Well, that's not what I wanted to say.

Of course, the configuration that requires less energy to be spent to
do a given amount of work is more energy-efficient.  To measure this,
the system needs to be given exactly the same amount of work for each
run and the energy spent by it during each run needs to be compared.

However, I think that you are interested in answering a different
question: Given a specific amount of time (say T) to run the workload,
what frequency to run the CPUs doing the work at in order to get the
maximum amount of work done per unit of energy spent by the system (as
a whole)?  Or, given 2 different frequency levels, which of them to
run the CPUs at to get more work done per energy unit?

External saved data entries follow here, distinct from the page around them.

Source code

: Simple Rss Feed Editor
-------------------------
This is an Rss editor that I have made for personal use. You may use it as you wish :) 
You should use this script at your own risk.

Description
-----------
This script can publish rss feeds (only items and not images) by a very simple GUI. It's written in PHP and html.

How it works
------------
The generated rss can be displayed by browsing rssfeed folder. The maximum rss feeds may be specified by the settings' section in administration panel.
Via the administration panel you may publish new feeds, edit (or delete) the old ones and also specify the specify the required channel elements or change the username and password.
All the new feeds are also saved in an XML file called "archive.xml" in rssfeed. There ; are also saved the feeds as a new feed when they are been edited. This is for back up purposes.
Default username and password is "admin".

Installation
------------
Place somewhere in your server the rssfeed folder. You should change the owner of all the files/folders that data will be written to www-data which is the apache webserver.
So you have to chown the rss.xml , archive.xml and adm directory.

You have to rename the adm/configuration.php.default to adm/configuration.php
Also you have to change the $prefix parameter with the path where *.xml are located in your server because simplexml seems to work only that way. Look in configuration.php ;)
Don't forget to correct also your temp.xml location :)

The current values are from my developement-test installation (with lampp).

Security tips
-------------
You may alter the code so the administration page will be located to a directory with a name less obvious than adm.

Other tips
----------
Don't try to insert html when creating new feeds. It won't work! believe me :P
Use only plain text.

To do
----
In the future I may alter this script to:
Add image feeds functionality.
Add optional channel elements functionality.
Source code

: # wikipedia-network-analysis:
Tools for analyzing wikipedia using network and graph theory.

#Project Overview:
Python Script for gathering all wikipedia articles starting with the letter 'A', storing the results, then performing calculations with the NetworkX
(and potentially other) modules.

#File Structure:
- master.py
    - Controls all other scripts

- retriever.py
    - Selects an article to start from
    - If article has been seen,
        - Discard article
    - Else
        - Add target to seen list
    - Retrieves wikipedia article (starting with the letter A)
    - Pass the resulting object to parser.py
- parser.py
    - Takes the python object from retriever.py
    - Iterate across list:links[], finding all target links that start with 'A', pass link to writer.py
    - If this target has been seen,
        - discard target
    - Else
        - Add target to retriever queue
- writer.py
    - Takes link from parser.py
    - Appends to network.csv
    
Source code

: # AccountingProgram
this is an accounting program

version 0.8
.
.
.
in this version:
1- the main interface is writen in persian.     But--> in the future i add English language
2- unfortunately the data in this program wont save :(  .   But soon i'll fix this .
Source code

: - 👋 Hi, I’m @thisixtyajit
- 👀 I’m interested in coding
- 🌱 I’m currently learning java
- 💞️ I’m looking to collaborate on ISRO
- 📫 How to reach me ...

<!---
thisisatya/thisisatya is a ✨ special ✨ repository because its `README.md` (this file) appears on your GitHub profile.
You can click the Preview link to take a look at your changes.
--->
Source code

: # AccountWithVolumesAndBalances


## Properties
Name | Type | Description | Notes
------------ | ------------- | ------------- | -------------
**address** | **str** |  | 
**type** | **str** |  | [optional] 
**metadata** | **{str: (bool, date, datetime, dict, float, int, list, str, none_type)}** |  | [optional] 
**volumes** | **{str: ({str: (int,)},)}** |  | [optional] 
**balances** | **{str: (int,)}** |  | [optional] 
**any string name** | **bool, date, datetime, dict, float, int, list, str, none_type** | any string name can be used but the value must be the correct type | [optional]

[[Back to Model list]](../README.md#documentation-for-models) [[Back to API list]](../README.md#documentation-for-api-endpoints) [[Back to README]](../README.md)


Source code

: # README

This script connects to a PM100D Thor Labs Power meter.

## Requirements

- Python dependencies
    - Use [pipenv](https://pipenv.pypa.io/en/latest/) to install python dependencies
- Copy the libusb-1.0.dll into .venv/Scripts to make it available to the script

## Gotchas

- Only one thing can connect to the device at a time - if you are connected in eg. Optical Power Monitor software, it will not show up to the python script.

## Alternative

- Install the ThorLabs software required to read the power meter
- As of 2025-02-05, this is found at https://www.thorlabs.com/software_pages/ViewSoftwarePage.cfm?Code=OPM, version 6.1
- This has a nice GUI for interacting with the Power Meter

The work / energy ratio can be estimated as

W / E = C * f / P(f)

where C is a constant and P(f) is the power drawn by the whole system
while the CPUs doing the work are running at frequency f, and of
course for the system discussed previously it is greater in the 2 GHz
case.

However P(f) can be divided into two parts, P_1(f) that really depends
on the frequency and P_0 that does not depend on it.  If P_0 is large
enough to dominate P(f), which is the case in the 10-20 range of
P-states on the system in question, it is better to run the CPUs doing
the work faster (as long as there is always enough work to do for
them; see below).  This doesn't mean that P(f) is not a convex
function of f, though.

Moreover, this assumes that there will always be enough work for the
system to do when running the busy CPUs at 2 GHz, or that it can go
completely idle when it doesn't do any work, but let's see what
happens if the amount of work to do is W_1 = C * 1 GHz * T and the
system cannot go completely idle when the work is done.

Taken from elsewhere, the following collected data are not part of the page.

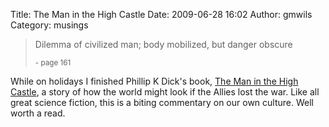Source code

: Title: The Man in the High Castle
Date: 2009-06-28 16:02
Author: gmwils
Category: musings

> Dilemma of civilized man; body mobilized, but danger obscure
>
> <small> - page 161</small>

While on holidays I finished Phillip K Dick's book, [The Man in the High
Castle][], a story of how the world might look if the Allies lost the
war. Like all great science fiction, this is a biting commentary on our
own culture. Well worth a read.

  [The Man in the High Castle]: http://www.amazon.com/exec/obidos/asin/0141186674/ref=nosim/pseudofish-20
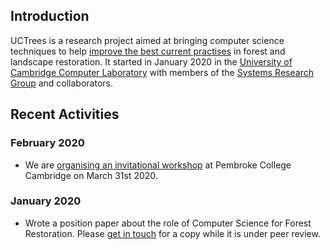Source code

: ## Introduction

UCTrees is a research project aimed at bringing computer science techniques to help [improve the best current practises](background.html) in forest and landscape restoration.  It started in January 2020 in the [University of Cambridge Computer Laboratory](https://www.cl.cam.ac.uk/) with members of the [Systems Research Group](people.html) and collaborators.

## Recent Activities

### February 2020

- We are [organising an invitational workshop](workshop-march-2020.html) at Pembroke College Cambridge on March 31st 2020.

### January 2020

- Wrote a position paper about the role of Computer Science for Forest Restoration. Please [get in touch](people.html) for a copy while it is under peer review.

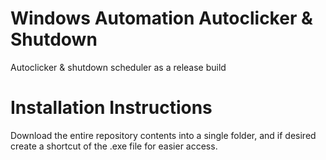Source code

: # Windows Automation Autoclicker & Shutdown
 Autoclicker & shutdown scheduler as a release build

# Installation Instructions
 Download the entire repository contents into a single folder, and if desired create a shortcut of the .exe file for easier access.
 
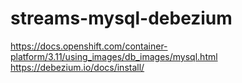 # streams-mysql-debezium


https://docs.openshift.com/container-platform/3.11/using_images/db_images/mysql.html
https://debezium.io/docs/install/
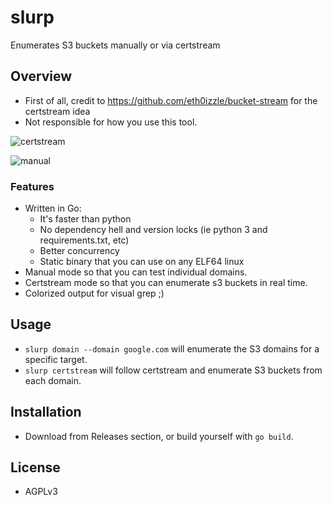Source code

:# slurp
Enumerates S3 buckets manually or via certstream

## Overview
- First of all, credit to https://github.com/eth0izzle/bucket-stream for the certstream idea
- Not responsible for how you use this tool.

![certstream](https://i.imgur.com/6JUDNI5.png)

![manual](https://i.imgur.com/d28yX1Y.png)

### Features
- Written in Go:
    - It's faster than python
    - No dependency hell and version locks (ie python 3 and requirements.txt, etc)
    - Better concurrency
    - Static binary that you can use on any ELF64 linux
- Manual mode so that you can test individual domains.
- Certstream mode so that you can enumerate s3 buckets in real time.
- Colorized output for visual grep ;)

## Usage
- `slurp domain --domain google.com` will enumerate the S3 domains for a specific target.
- `slurp certstream` will follow certstream and enumerate S3 buckets from each domain.

## Installation
- Download from Releases section, or build yourself with `go build`.

## License
- AGPLv3
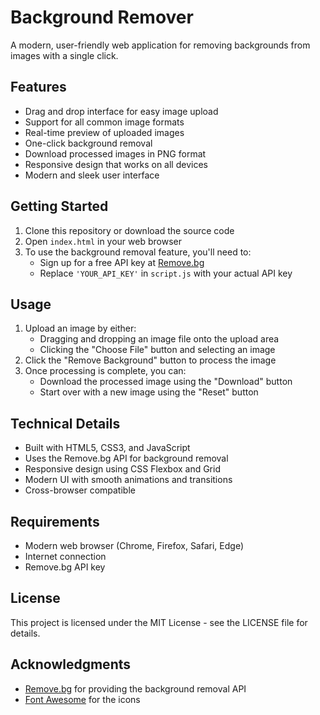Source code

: # Background Remover

A modern, user-friendly web application for removing backgrounds from images with a single click.

## Features

- Drag and drop interface for easy image upload
- Support for all common image formats
- Real-time preview of uploaded images
- One-click background removal
- Download processed images in PNG format
- Responsive design that works on all devices
- Modern and sleek user interface

## Getting Started

1. Clone this repository or download the source code
2. Open `index.html` in your web browser
3. To use the background removal feature, you'll need to:
   - Sign up for a free API key at [Remove.bg](https://www.remove.bg/api)
   - Replace `'YOUR_API_KEY'` in `script.js` with your actual API key

## Usage

1. Upload an image by either:
   - Dragging and dropping an image file onto the upload area
   - Clicking the "Choose File" button and selecting an image
2. Click the "Remove Background" button to process the image
3. Once processing is complete, you can:
   - Download the processed image using the "Download" button
   - Start over with a new image using the "Reset" button

## Technical Details

- Built with HTML5, CSS3, and JavaScript
- Uses the Remove.bg API for background removal
- Responsive design using CSS Flexbox and Grid
- Modern UI with smooth animations and transitions
- Cross-browser compatible

## Requirements

- Modern web browser (Chrome, Firefox, Safari, Edge)
- Internet connection
- Remove.bg API key

## License

This project is licensed under the MIT License - see the LICENSE file for details.

## Acknowledgments

- [Remove.bg](https://www.remove.bg/) for providing the background removal API
- [Font Awesome](https://fontawesome.com/) for the icons 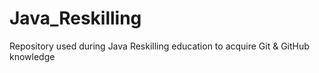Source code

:# Java_Reskilling
Repository used during Java Reskilling education to acquire Git &amp; GitHub knowledge
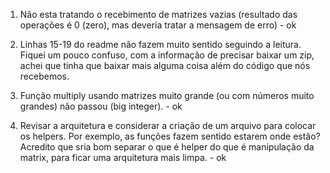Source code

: 1. Não esta tratando o recebimento de matrizes vazias (resultado das operações é 0 (zero), mas deveria tratar a mensagem de erro) - ok

2. Linhas 15-19 do readme não fazem muito sentido seguindo a leitura. Fiquei um pouco confuso, com a informação de precisar baixar um zip, achei que tinha que baixar mais alguma coisa além do código que nós recebemos.

3. Função multiply usando matrizes muito grande (ou com números muito grandes) não passou (big integer). - ok

4. Revisar a arquitetura e considerar a criação de um arquivo para colocar os helpers. Por exemplo, as funções fazem sentido estarem onde estão? Acredito que sria bom separar o que é helper do que é manipulação da matrix, para ficar uma arquitetura mais limpa. - ok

Then, nothing changes for the busy CPUs running at 1 GHz, but in the 2
GHz case we get W = W_1 and E = P(2 GHz) * T/2 + P_0 * T/2, because
the busy CPUs are only busy 1/2 of the time, but power P_0 is drawn by
the system regardless.  Hence, in the 2 GHz case (assuming P(2 GHz) =
120 W and P_0 = 90 W), we get

W / E = 2 * C * 1 GHz / (P(2 GHz) + P_0) = 0.0095 * C * 1 GHz

which is slightly less than the W / E ratio at 1 GHz approximately
equal to 0.01 * C * 1 GHz (assuming P(1 GHz) = 100 W), so in these
conditions it would be better to run the busy CPUs at 1 GHz.